▶ Task
Could you reproduce every record below exactly, excluding all pictures?

Stored data entries:
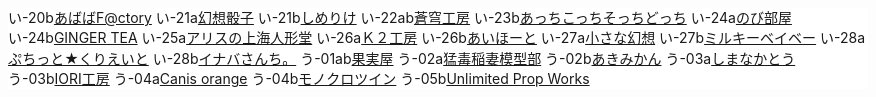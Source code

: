 <tr><td id="あばばF@ctory">い-20b</td><td><a href="/index.php?title=%E3%81%82%E3%81%B0%E3%81%B0F@ctory&amp;action=edit&amp;redlink=1" class="new" title="あばばF@ctory（页面不存在）">あばばF@ctory</a></td><td></td><td></td><td></td></tr>
<tr><td id="幻想骰子">い-21a</td><td><a href="/index.php?title=%E5%B9%BB%E6%83%B3%E9%AA%B0%E5%AD%90&amp;action=edit&amp;redlink=1" class="new" title="幻想骰子（页面不存在）">幻想骰子</a></td><td></td><td></td><td></td></tr>
<tr><td id="しめりけ">い-21b</td><td><a href="./しめりけ.md" title="しめりけ">しめりけ</a></td><td></td><td></td><td></td></tr>
<tr><td id="蒼穹工房">い-22ab</td><td><a href="/index.php?title=%E8%92%BC%E7%A9%B9%E5%B7%A5%E6%88%BF&amp;action=edit&amp;redlink=1" class="new" title="蒼穹工房（页面不存在）">蒼穹工房</a></td><td></td><td></td><td></td></tr>
<tr><td id="あっちこっちそっちどっち">い-23b</td><td><a href="/index.php?title=%E3%81%82%E3%81%A3%E3%81%A1%E3%81%93%E3%81%A3%E3%81%A1%E3%81%9D%E3%81%A3%E3%81%A1%E3%81%A9%E3%81%A3%E3%81%A1&amp;action=edit&amp;redlink=1" class="new" title="あっちこっちそっちどっち（页面不存在）">あっちこっちそっちどっち</a></td><td></td><td></td><td></td></tr>
<tr><td id="のび部屋">い-24a</td><td><a href="/index.php?title=%E3%81%AE%E3%81%B3%E9%83%A8%E5%B1%8B&amp;action=edit&amp;redlink=1" class="new" title="のび部屋（页面不存在）">のび部屋</a></td><td></td><td></td><td></td></tr>
<tr><td id="GINGER_TEA">い-24b</td><td><a href="/index.php?title=GINGER_TEA&amp;action=edit&amp;redlink=1" class="new" title="GINGER TEA（页面不存在）">GINGER TEA</a></td><td></td><td></td><td></td></tr>
<tr><td id="アリスの上海人形堂">い-25a</td><td><a href="/index.php?title=%E3%82%A2%E3%83%AA%E3%82%B9%E3%81%AE%E4%B8%8A%E6%B5%B7%E4%BA%BA%E5%BD%A2%E5%A0%82&amp;action=edit&amp;redlink=1" class="new" title="アリスの上海人形堂（页面不存在）">アリスの上海人形堂</a></td><td></td><td></td><td></td></tr>
<tr><td id="Ｋ２工房">い-26a</td><td><a href="/index.php?title=%EF%BC%AB%EF%BC%92%E5%B7%A5%E6%88%BF&amp;action=edit&amp;redlink=1" class="new" title="Ｋ２工房（页面不存在）">Ｋ２工房</a></td><td></td><td></td><td></td></tr>
<tr><td id="あいほーと">い-26b</td><td><a href="/index.php?title=%E3%81%82%E3%81%84%E3%81%BB%E3%83%BC%E3%81%A8&amp;action=edit&amp;redlink=1" class="new" title="あいほーと（页面不存在）">あいほーと</a></td><td></td><td></td><td></td></tr>
<tr><td id="小さな幻想">い-27a</td><td><a href="/index.php?title=%E5%B0%8F%E3%81%95%E3%81%AA%E5%B9%BB%E6%83%B3&amp;action=edit&amp;redlink=1" class="new" title="小さな幻想（页面不存在）">小さな幻想</a></td><td></td><td></td><td></td></tr>
<tr><td id="ミルキーベイベー">い-27b</td><td><a href="/index.php?title=%E3%83%9F%E3%83%AB%E3%82%AD%E3%83%BC%E3%83%99%E3%82%A4%E3%83%99%E3%83%BC&amp;action=edit&amp;redlink=1" class="new" title="ミルキーベイベー（页面不存在）">ミルキーベイベー</a></td><td></td><td></td><td></td></tr>
<tr><td id="ぷちっと★くりえいと">い-28a</td><td><a href="/index.php?title=%E3%81%B7%E3%81%A1%E3%81%A3%E3%81%A8%E2%98%85%E3%81%8F%E3%82%8A%E3%81%88%E3%81%84%E3%81%A8&amp;action=edit&amp;redlink=1" class="new" title="ぷちっと★くりえいと（页面不存在）">ぷちっと★くりえいと</a></td><td></td><td></td><td></td></tr>
<tr><td id="イナバさんち。">い-28b</td><td><a href="/index.php?title=%E3%82%A4%E3%83%8A%E3%83%90%E3%81%95%E3%82%93%E3%81%A1%E3%80%82&amp;action=edit&amp;redlink=1" class="new" title="イナバさんち。（页面不存在）">イナバさんち。</a></td><td></td><td></td><td></td></tr>
<tr><td id="果実屋">う-01ab</td><td><a href="/index.php?title=%E6%9E%9C%E5%AE%9F%E5%B1%8B&amp;action=edit&amp;redlink=1" class="new" title="果実屋（页面不存在）">果実屋</a></td><td></td><td></td><td></td></tr>
<tr><td id="猛毒稲妻模型部">う-02a</td><td><a href="/index.php?title=%E7%8C%9B%E6%AF%92%E7%A8%B2%E5%A6%BB%E6%A8%A1%E5%9E%8B%E9%83%A8&amp;action=edit&amp;redlink=1" class="new" title="猛毒稲妻模型部（页面不存在）">猛毒稲妻模型部</a></td><td></td><td></td><td></td></tr>
<tr><td id="あきみかん">う-02b</td><td><a href="/index.php?title=%E3%81%82%E3%81%8D%E3%81%BF%E3%81%8B%E3%82%93&amp;action=edit&amp;redlink=1" class="new" title="あきみかん（页面不存在）">あきみかん</a></td><td></td><td></td><td></td></tr>
<tr><td id="しまなかとう">う-03a</td><td><a href="/index.php?title=%E3%81%97%E3%81%BE%E3%81%AA%E3%81%8B%E3%81%A8%E3%81%86&amp;action=edit&amp;redlink=1" class="new" title="しまなかとう（页面不存在）">しまなかとう</a></td><td></td><td></td><td></td></tr>
<tr><td id="IORI工房">う-03b</td><td><a href="/index.php?title=IORI%E5%B7%A5%E6%88%BF&amp;action=edit&amp;redlink=1" class="new" title="IORI工房（页面不存在）">IORI工房</a></td><td></td><td></td><td></td></tr>
<tr><td id="Canis_orange">う-04a</td><td><a href="/index.php?title=Canis_orange&amp;action=edit&amp;redlink=1" class="new" title="Canis orange（页面不存在）">Canis orange</a></td><td></td><td></td><td></td></tr>
<tr><td id="モノクロツイン">う-04b</td><td><a href="/index.php?title=%E3%83%A2%E3%83%8E%E3%82%AF%E3%83%AD%E3%83%84%E3%82%A4%E3%83%B3&amp;action=edit&amp;redlink=1" class="new" title="モノクロツイン（页面不存在）">モノクロツイン</a></td><td></td><td></td><td></td></tr>
<tr><td id="Unlimited_Prop_Works">う-05b</td><td><a href="/index.php?title=Unlimited_Prop_Works&amp;action=edit&amp;redlink=1" class="new" title="Unlimited Prop Works（页面不存在）">Unlimited Prop Works</a></td><td></td><td></td><td></td></tr>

▶ Task answer
Source code

: <tr><td id="あばばF@ctory">い-20b</td><td><a href="/index.php?title=%E3%81%82%E3%81%B0%E3%81%B0F@ctory&amp;action=edit&amp;redlink=1" class="new" title="あばばF@ctory（页面不存在）">あばばF@ctory</a></td><td></td><td></td><td></td></tr>
<tr><td id="幻想骰子">い-21a</td><td><a href="/index.php?title=%E5%B9%BB%E6%83%B3%E9%AA%B0%E5%AD%90&amp;action=edit&amp;redlink=1" class="new" title="幻想骰子（页面不存在）">幻想骰子</a></td><td></td><td></td><td></td></tr>
<tr><td id="しめりけ">い-21b</td><td><a href="./しめりけ.md" title="しめりけ">しめりけ</a></td><td></td><td></td><td></td></tr>
<tr><td id="蒼穹工房">い-22ab</td><td><a href="/index.php?title=%E8%92%BC%E7%A9%B9%E5%B7%A5%E6%88%BF&amp;action=edit&amp;redlink=1" class="new" title="蒼穹工房（页面不存在）">蒼穹工房</a></td><td></td><td></td><td></td></tr>
<tr><td id="あっちこっちそっちどっち">い-23b</td><td><a href="/index.php?title=%E3%81%82%E3%81%A3%E3%81%A1%E3%81%93%E3%81%A3%E3%81%A1%E3%81%9D%E3%81%A3%E3%81%A1%E3%81%A9%E3%81%A3%E3%81%A1&amp;action=edit&amp;redlink=1" class="new" title="あっちこっちそっちどっち（页面不存在）">あっちこっちそっちどっち</a></td><td></td><td></td><td></td></tr>
<tr><td id="のび部屋">い-24a</td><td><a href="/index.php?title=%E3%81%AE%E3%81%B3%E9%83%A8%E5%B1%8B&amp;action=edit&amp;redlink=1" class="new" title="のび部屋（页面不存在）">のび部屋</a></td><td></td><td></td><td></td></tr>
<tr><td id="GINGER_TEA">い-24b</td><td><a href="/index.php?title=GINGER_TEA&amp;action=edit&amp;redlink=1" class="new" title="GINGER TEA（页面不存在）">GINGER TEA</a></td><td></td><td></td><td></td></tr>
<tr><td id="アリスの上海人形堂">い-25a</td><td><a href="/index.php?title=%E3%82%A2%E3%83%AA%E3%82%B9%E3%81%AE%E4%B8%8A%E6%B5%B7%E4%BA%BA%E5%BD%A2%E5%A0%82&amp;action=edit&amp;redlink=1" class="new" title="アリスの上海人形堂（页面不存在）">アリスの上海人形堂</a></td><td></td><td></td><td></td></tr>
<tr><td id="Ｋ２工房">い-26a</td><td><a href="/index.php?title=%EF%BC%AB%EF%BC%92%E5%B7%A5%E6%88%BF&amp;action=edit&amp;redlink=1" class="new" title="Ｋ２工房（页面不存在）">Ｋ２工房</a></td><td></td><td></td><td></td></tr>
<tr><td id="あいほーと">い-26b</td><td><a href="/index.php?title=%E3%81%82%E3%81%84%E3%81%BB%E3%83%BC%E3%81%A8&amp;action=edit&amp;redlink=1" class="new" title="あいほーと（页面不存在）">あいほーと</a></td><td></td><td></td><td></td></tr>
<tr><td id="小さな幻想">い-27a</td><td><a href="/index.php?title=%E5%B0%8F%E3%81%95%E3%81%AA%E5%B9%BB%E6%83%B3&amp;action=edit&amp;redlink=1" class="new" title="小さな幻想（页面不存在）">小さな幻想</a></td><td></td><td></td><td></td></tr>
<tr><td id="ミルキーベイベー">い-27b</td><td><a href="/index.php?title=%E3%83%9F%E3%83%AB%E3%82%AD%E3%83%BC%E3%83%99%E3%82%A4%E3%83%99%E3%83%BC&amp;action=edit&amp;redlink=1" class="new" title="ミルキーベイベー（页面不存在）">ミルキーベイベー</a></td><td></td><td></td><td></td></tr>
<tr><td id="ぷちっと★くりえいと">い-28a</td><td><a href="/index.php?title=%E3%81%B7%E3%81%A1%E3%81%A3%E3%81%A8%E2%98%85%E3%81%8F%E3%82%8A%E3%81%88%E3%81%84%E3%81%A8&amp;action=edit&amp;redlink=1" class="new" title="ぷちっと★くりえいと（页面不存在）">ぷちっと★くりえいと</a></td><td></td><td></td><td></td></tr>
<tr><td id="イナバさんち。">い-28b</td><td><a href="/index.php?title=%E3%82%A4%E3%83%8A%E3%83%90%E3%81%95%E3%82%93%E3%81%A1%E3%80%82&amp;action=edit&amp;redlink=1" class="new" title="イナバさんち。（页面不存在）">イナバさんち。</a></td><td></td><td></td><td></td></tr>
<tr><td id="果実屋">う-01ab</td><td><a href="/index.php?title=%E6%9E%9C%E5%AE%9F%E5%B1%8B&amp;action=edit&amp;redlink=1" class="new" title="果実屋（页面不存在）">果実屋</a></td><td></td><td></td><td></td></tr>
<tr><td id="猛毒稲妻模型部">う-02a</td><td><a href="/index.php?title=%E7%8C%9B%E6%AF%92%E7%A8%B2%E5%A6%BB%E6%A8%A1%E5%9E%8B%E9%83%A8&amp;action=edit&amp;redlink=1" class="new" title="猛毒稲妻模型部（页面不存在）">猛毒稲妻模型部</a></td><td></td><td></td><td></td></tr>
<tr><td id="あきみかん">う-02b</td><td><a href="/index.php?title=%E3%81%82%E3%81%8D%E3%81%BF%E3%81%8B%E3%82%93&amp;action=edit&amp;redlink=1" class="new" title="あきみかん（页面不存在）">あきみかん</a></td><td></td><td></td><td></td></tr>
<tr><td id="しまなかとう">う-03a</td><td><a href="/index.php?title=%E3%81%97%E3%81%BE%E3%81%AA%E3%81%8B%E3%81%A8%E3%81%86&amp;action=edit&amp;redlink=1" class="new" title="しまなかとう（页面不存在）">しまなかとう</a></td><td></td><td></td><td></td></tr>
<tr><td id="IORI工房">う-03b</td><td><a href="/index.php?title=IORI%E5%B7%A5%E6%88%BF&amp;action=edit&amp;redlink=1" class="new" title="IORI工房（页面不存在）">IORI工房</a></td><td></td><td></td><td></td></tr>
<tr><td id="Canis_orange">う-04a</td><td><a href="/index.php?title=Canis_orange&amp;action=edit&amp;redlink=1" class="new" title="Canis orange（页面不存在）">Canis orange</a></td><td></td><td></td><td></td></tr>
<tr><td id="モノクロツイン">う-04b</td><td><a href="/index.php?title=%E3%83%A2%E3%83%8E%E3%82%AF%E3%83%AD%E3%83%84%E3%82%A4%E3%83%B3&amp;action=edit&amp;redlink=1" class="new" title="モノクロツイン（页面不存在）">モノクロツイン</a></td><td></td><td></td><td></td></tr>
<tr><td id="Unlimited_Prop_Works">う-05b</td><td><a href="/index.php?title=Unlimited_Prop_Works&amp;action=edit&amp;redlink=1" class="new" title="Unlimited Prop Works（页面不存在）">Unlimited Prop Works</a></td><td></td><td></td><td></td></tr>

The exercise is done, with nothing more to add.